O presente texto é adaptação de transcrição de gravação de conferência do Prof. Plinio Corrêa de Oliveira a sócios e cooperadores da TFP, mantendo portanto o estilo verbal, e não foi revisto pelo autor.

Se o Prof. Plinio Corrêa de Oliveira estivesse entre nós, certamente pediria que se colocasse explícita menção a sua filial disposição de retificar qualquer discrepância em relação ao Magistério da Igreja. É o que fazemos aqui constar, com suas próprias palavras, como homenagem a tão belo e constante estado de espírito:

“Católico apostólico romano, o autor deste texto  se submete com filial ardor ao ensinamento tradicional da Santa Igreja. Se, no entanto,  por lapso, algo nele ocorra que não esteja conforme àquele ensinamento, desde já e categoricamente o rejeita”.

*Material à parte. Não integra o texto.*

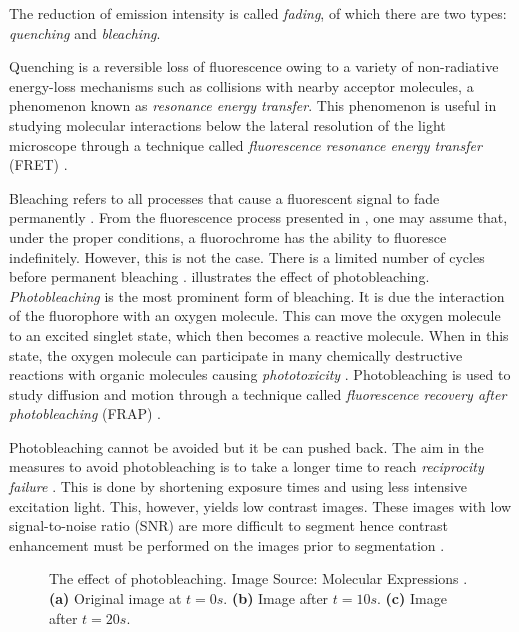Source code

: \begin{definition}[Fading]
	The reduction of emission intensity is called \textit{fading}, of which there are two types: \textit{quenching} and \textit{bleaching}.
	
	Quenching is a reversible loss of fluorescence owing to a variety of non-radiative energy-loss mechanisms such as collisions with nearby acceptor molecules, a phenomenon known as \textit{resonance energy transfer}.
	This phenomenon is useful in studying molecular interactions below the lateral resolution of the light microscope through a technique called \textit{fluorescence resonance energy transfer} (FRET) \cite{Spring2003,Danek2012,LichtmanConchello2005}.
	
	Bleaching refers to all processes that cause a fluorescent signal to fade permanently \citep{LichtmanConchello2005}.
	From the fluorescence process presented in , one may assume that, under the proper conditions, a fluorochrome has the ability to fluoresce indefinitely.
	However, this is not the case. There is a limited number of cycles before permanent bleaching \citep{LichtmanConchello2005}.
	 illustrates the effect of photobleaching.
	\textit{Photobleaching} is the most prominent form of bleaching.
	It is due the interaction of the fluorophore with an oxygen molecule.
	This can move the oxygen molecule to an excited singlet state, which then becomes a reactive molecule.
	When in this state, the oxygen molecule can participate in many chemically destructive reactions with organic molecules causing \textit{phototoxicity} \citep{Danek2012}.
	Photobleaching is used to study diffusion and motion through a technique called \textit{fluorescence recovery after photobleaching} (FRAP) \citep{LichtmanConchello2005,AbramowitzDavidson2016}.
	
	Photobleaching cannot be avoided but it be can pushed back.
	The aim in the measures to avoid photobleaching is to take a longer time to reach \textit{reciprocity failure} \citep{AbramowitzDavidson2016}.
	This is done by shortening exposure times and using less intensive excitation light.
	This, however, yields low contrast images.
	These images with low signal-to-noise \citep{Murphy2001} ratio (SNR) are more difficult to segment hence contrast enhancement must be performed on the images prior to segmentation \citep{Boppart2005}.
	\begin{figure}[!t]
		\centering
		\caption{The effect of photobleaching. Image Source: Molecular Expressions \citep{MolecularExpressionsPhotobleaching}. 
			\textbf{(a)} Original image at $t=0s$.
			\textbf{(b)} Image after $t=10s$.
			\textbf{(c)} Image after $t=20s$.
			}
		\label{fig:bleaching}
	\end{figure}
\end{definition}

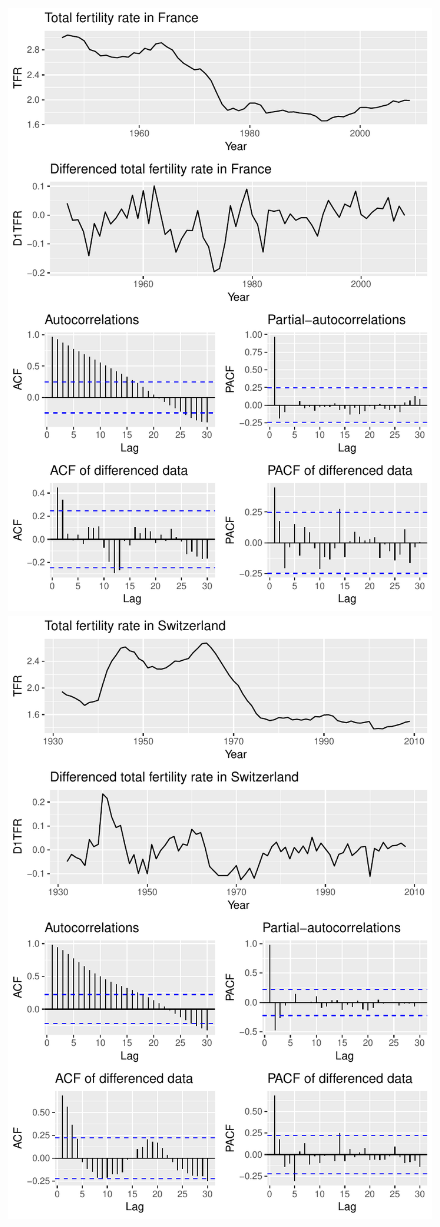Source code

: \documentclass[a4paper, 12pt]{scrartcl}
\begin{document}
\begin{figure}[h!]
	\centering
	\includegraphics[height=0.85\textwidth, angle=-90]{ACFrance}
	\includegraphics[height=0.85\textwidth, angle=-90]{ACSwitzerland}
\end{figure}
\end{document}
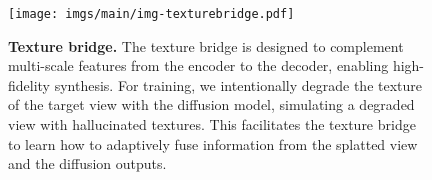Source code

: \begin{figure}
    \centering
    \texttt{[image: imgs/main/img-texturebridge.pdf]}
    \caption{\textbf{Texture bridge.} The texture bridge is designed to complement multi-scale features from the encoder to the decoder, enabling high-fidelity synthesis. For training, we intentionally degrade the texture of the target view with the diffusion model, simulating a degraded view with hallucinated textures. This facilitates the texture bridge to learn how to adaptively fuse information from the splatted view and the diffusion outputs.}
    \label{fig:main-texturebridge}
\end{figure}

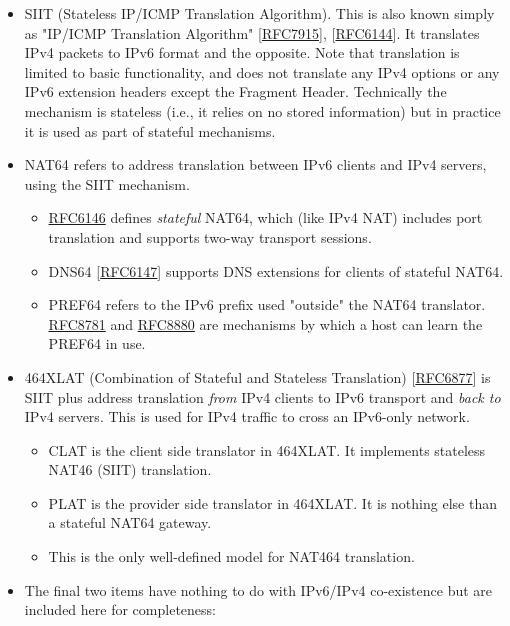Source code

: \documentclass[
]{article}
\providecommand{\tightlist}{%
  \setlength{\itemsep}{0pt}\setlength{\parskip}{0pt}}
\begin{document}
\begin{itemize}
\item
  SIIT (Stateless IP/ICMP Translation Algorithm). This is also known
  simply as "IP/ICMP Translation Algorithm"
  {[}\href{https://www.rfc-editor.org/info/rfc7915}{RFC7915}{]},
  {[}\href{https://www.rfc-editor.org/info/rfc6144}{RFC6144}{]}. It
  translates IPv4 packets to IPv6 format and the opposite. Note that
  translation is limited to basic functionality, and does not translate
  any IPv4 options or any IPv6 extension headers except the Fragment
  Header. Technically the mechanism is stateless (i.e., it relies on no
  stored information) but in practice it is used as part of stateful
  mechanisms.
\item
  NAT64 refers to address translation between IPv6 clients and IPv4
  servers, using the SIIT mechanism.

  \begin{itemize}
  \tightlist
  \item
    \href{https://www.rfc-editor.org/info/rfc6146}{RFC6146} defines
    \emph{stateful} NAT64, which (like IPv4 NAT) includes port
    translation and supports two-way transport sessions.
  \item
    DNS64 {[}\href{https://www.rfc-editor.org/info/rfc6147}{RFC6147}{]}
    supports DNS extensions for clients of stateful NAT64.
  \item
    PREF64 refers to the IPv6 prefix used "outside" the NAT64
    translator. \href{https://www.rfc-editor.org/info/rfc8781}{RFC8781}
    and \href{https://www.rfc-editor.org/info/rfc8880}{RFC8880} are
    mechanisms by which a host can learn the PREF64 in use.
  \end{itemize}
\item
  464XLAT (Combination of Stateful and Stateless Translation)
  {[}\href{https://www.rfc-editor.org/info/rfc6877}{RFC6877}{]} is SIIT
  plus address translation \emph{from} IPv4 clients to IPv6 transport
  and \emph{back to} IPv4 servers. This is used for IPv4 traffic to
  cross an IPv6-only network.

  \begin{itemize}
  \tightlist
  \item
    CLAT is the client side translator in 464XLAT. It implements
    stateless NAT46 (SIIT) translation.
  \item
    PLAT is the provider side translator in 464XLAT. It is nothing else
    than a stateful NAT64 gateway.
  \item
    This is the only well-defined model for NAT464 translation.
  \end{itemize}
\item
  The final two items have nothing to do with IPv6/IPv4 co-existence but
  are included here for completeness:


\end{itemize}
\end{document}
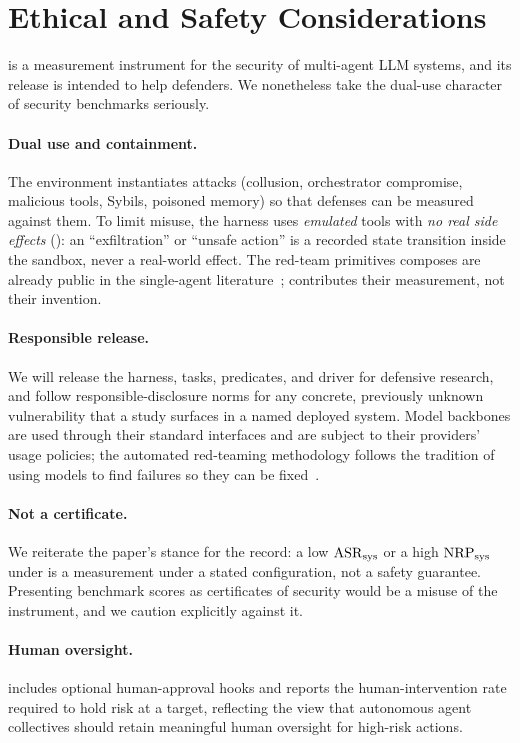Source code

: \section{Ethical and Safety Considerations}
\label{sec:ethics}

 is a measurement instrument for the security of multi-agent LLM systems, and its
release is intended to help defenders. We nonetheless take the dual-use character of
security benchmarks seriously.

\paragraph{Dual use and containment.} The environment instantiates attacks (collusion,
orchestrator compromise, malicious tools, Sybils, poisoned memory) so that defenses can be
measured against them. To limit misuse, the harness uses \emph{emulated} tools with
\emph{no real side effects} (): an ``exfiltration'' or ``unsafe action'' is a
recorded state transition inside the sandbox, never a real-world effect. The red-team
primitives  composes are already public in the single-agent
literature~\cite{greshake2023indirect,perez2022ignore,zou2023universal,chen2024agentpoison};
 contributes their measurement, not their invention.

\paragraph{Responsible release.} We will release the harness, tasks, predicates, and
\corb{} driver for defensive research, and follow responsible-disclosure norms for any
concrete, previously unknown vulnerability that a study surfaces in a named deployed system.
Model backbones are used through their standard interfaces and are subject to their
providers' usage policies; the automated red-teaming methodology follows the tradition of
using models to find failures so they can be fixed~\cite{perez2022redteaming,mazeika2024harmbench}.

\paragraph{Not a certificate.} We reiterate the paper's stance for the record: a low
$\ASRs$ or a high $\NRPs$ under  is a measurement under a stated configuration, not
a safety guarantee. Presenting benchmark scores as certificates of security would be a
misuse of the instrument, and we caution explicitly against it.

\paragraph{Human oversight.}  includes optional human-approval hooks and reports
the human-intervention rate required to hold risk at a target, reflecting the view that
autonomous agent collectives should retain meaningful human oversight for high-risk actions.
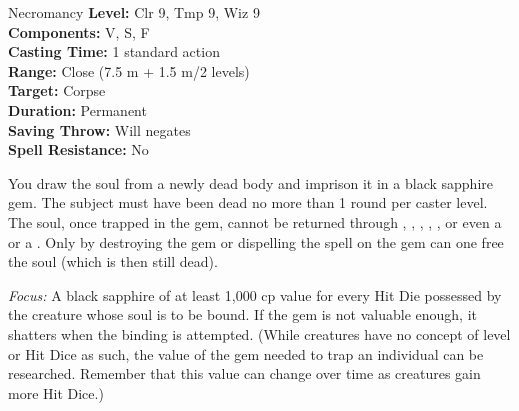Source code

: {Necromancy}
{
	\textbf{Level:}
	Clr 9, Tmp 9, Wiz 9\\
	\textbf{Components:}
	V, S, F\\
	\textbf{Casting Time:}
	1 standard action\\
	\textbf{Range:}
	Close (7.5 m + 1.5 m/2 levels)\\
	\textbf{Target:}
	Corpse\\
	\textbf{Duration:}
	Permanent\\
	\textbf{Saving Throw:}
	Will negates\\
	\textbf{Spell Resistance:}
	No\\
}
{
	You draw the soul from a newly dead body and imprison it in a black sapphire gem. The subject must have been dead no more than 1 round per caster level. The soul, once trapped in the gem, cannot be returned through , , , , , or even a  or a . Only by destroying the gem or dispelling the spell on the gem can one free the soul (which is then still dead).

	\textit{Focus:}
	A black sapphire of at least 1,000 cp value for every Hit Die possessed by the creature whose soul is to be bound. If the gem is not valuable enough, it shatters when the binding is attempted. (While creatures have no concept of level or Hit Dice as such, the value of the gem needed to trap an individual can be researched. Remember that this value can change over time as creatures gain more Hit Dice.)

}
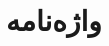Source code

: \documentclass[oneside, 10pt, a4paper]{article}
\begin{document}
 
\maketitle 




 



\linespread{.8} %
\renewcommand{\url}[1]{\underline{#1}}

%
%

%
\newpage
\latin


\persian
\linespread{1} %

\section*{واژه‌نامه}
{
	\renewcommand{\section}[2]{} %
	\begin{RTL}
		\begin{multicols}{3}
			\theendnotes
		\end{multicols}
	\end{RTL}
}
\end{document}
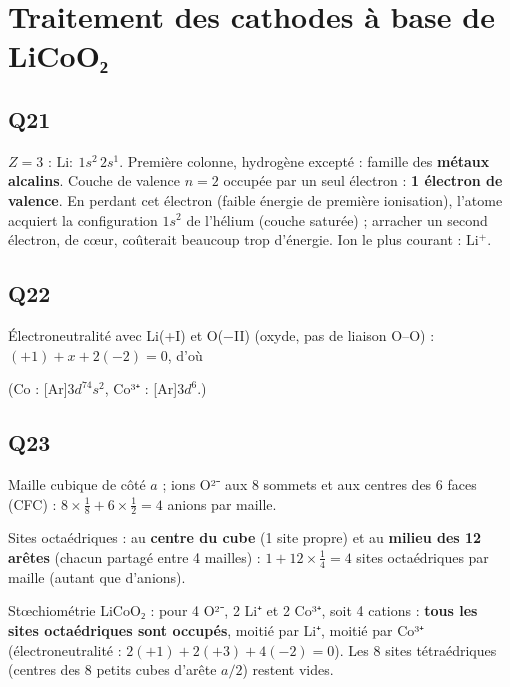\documentclass[11pt,a4paper]{article}
\newcommand{\equationajustee}[1]{%
  \sbox{\boiteequation}{$\displaystyle #1$}%
  \ifdim\wd\boiteequation>\linewidth
    \[\resizebox{\linewidth}{!}{\usebox{\boiteequation}}\]%
  \else
    \[#1\]%
  \fi}
\begin{document}
\hypertarget{traitement-des-cathodes-uxe0-base-de-licooux2082}{%
\section{Traitement des cathodes à base de LiCoO₂}\label{traitement-des-cathodes-uxe0-base-de-licooux2082}}

\hypertarget{q21}{%
\subsection{Q21}\label{q21}}

\(Z=3\) : \(\mathrm{Li}:\ 1s^2\,2s^1\). Première colonne, hydrogène excepté : famille des \textbf{métaux alcalins}. Couche de valence \(n=2\) occupée par un seul électron : \textbf{1 électron de valence}. En perdant cet électron (faible énergie de première ionisation), l'atome acquiert la configuration \(1s^2\) de l'hélium (couche saturée) ; arracher un second électron, de cœur, coûterait beaucoup trop d'énergie. Ion le plus courant : \(\boxed{\mathrm{Li^+}}\).

\hypertarget{q22}{%
\subsection{Q22}\label{q22}}

Électroneutralité avec Li(+I) et O(−II) (oxyde, pas de liaison O--O) : \((+1)+x+2(-2)=0\), d'où

\equationajustee{\boxed{\text{n.o.(Co)}=+\mathrm{III}}}

(Co : {[}Ar{]}\(3d^74s^2\), Co³⁺ : {[}Ar{]}\(3d^6\).)

\hypertarget{q23}{%
\subsection{Q23}\label{q23}}

Maille cubique de côté \(a\) ; ions O²⁻ aux 8 sommets et aux centres des 6 faces (CFC) : \(8\times\frac18+6\times\frac12=4\) anions par maille.

Sites octaédriques : au \textbf{centre du cube} (1 site propre) et au \textbf{milieu des 12 arêtes} (chacun partagé entre 4 mailles) : \(1+12\times\frac14=\boxed{4}\) sites octaédriques par maille (autant que d'anions).

Stœchiométrie LiCoO₂ : pour 4 O²⁻, 2 Li⁺ et 2 Co³⁺, soit 4 cations : \textbf{tous les sites octaédriques sont occupés}, moitié par Li⁺, moitié par Co³⁺ (électroneutralité : \(2(+1)+2(+3)+4(-2)=0\)). Les 8 sites tétraédriques (centres des 8 petits cubes d'arête \(a/2\)) restent vides.
\end{document}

As palavras "Revolução" e "Contra-Revolução", são aqui empregadas no sentido que lhes dá o Prof. Plínio Corrêa de Oliveira em seu livro "Revolução e Contra-Revolução", cuja primeira edição foi publicada no Nº 100 de "Catolicismo", em abril de 1959.

 

* O Santo Sudário: reflexo da Alma de Nosso Senhor

 Como nós estamos na novena da Sagrada Face, me parece muito oportuno projetar aos senhores uma

reprodução  autêntica da Sagrada Face, que nos foi mandada por Madre Letícia, e que veio com um selo do Vaticano.

Trata-se do Sudário que envolveu a Nosso Senhor Jesus Cristo depois de morto e que depois de uma série de sucessões inesperadas acabou caindo nas mãos da casa de Sabóia, que se tornou mais tarde a casa reinante da Itália. Hoje está guardado na Capela do antigo palácio real de Turim, residência da casa de Sabóia antes da unificação da Itália, e pertence a essa mesma casa [Nota: Desde 1983, pertence ao Vaticano, depois de uma doação de seus proprietários].

O Santo Sudário é particularmente emocionante, porque ele nos dá praticamente uma fotografia de Nosso Senhor Jesus Cristo.

Parece que a exalação do Precioso Sangue, combinada não sei bem por quais meios, com sais e outros aromas com que Ele foi sepultado, produziram uma exalação no Sudário. E esta exalação do Sudário fotografada dá, no negativo, uma perfeita fotografia de Nosso Senhor Jesus Cristo. De maneira que nós podemos vê-Lo mais ou menos como se víssemos uma fotografia contemporânea.

Naturalmente a fotografia é de um morto, de um cadáver. E de um cadáver que passou por tomentos inenarráveis antes de morrer, e em que portanto algo está desfigurado. Não devemos imaginar que Ele em vida tenha sido exatamente assim, Ele foi muito parecido com isto, mas [não] com as deformações da morte e sobretudo de um longo tormento.

Numa aparição que eu li, Ele explicava que seu rosto ficou alongado, ficou em algo deformado, o nariz também comprimido pelas pancadas recebidas etc., apesar do que se pode restabelecer o muito da impressão que Ele podia causar.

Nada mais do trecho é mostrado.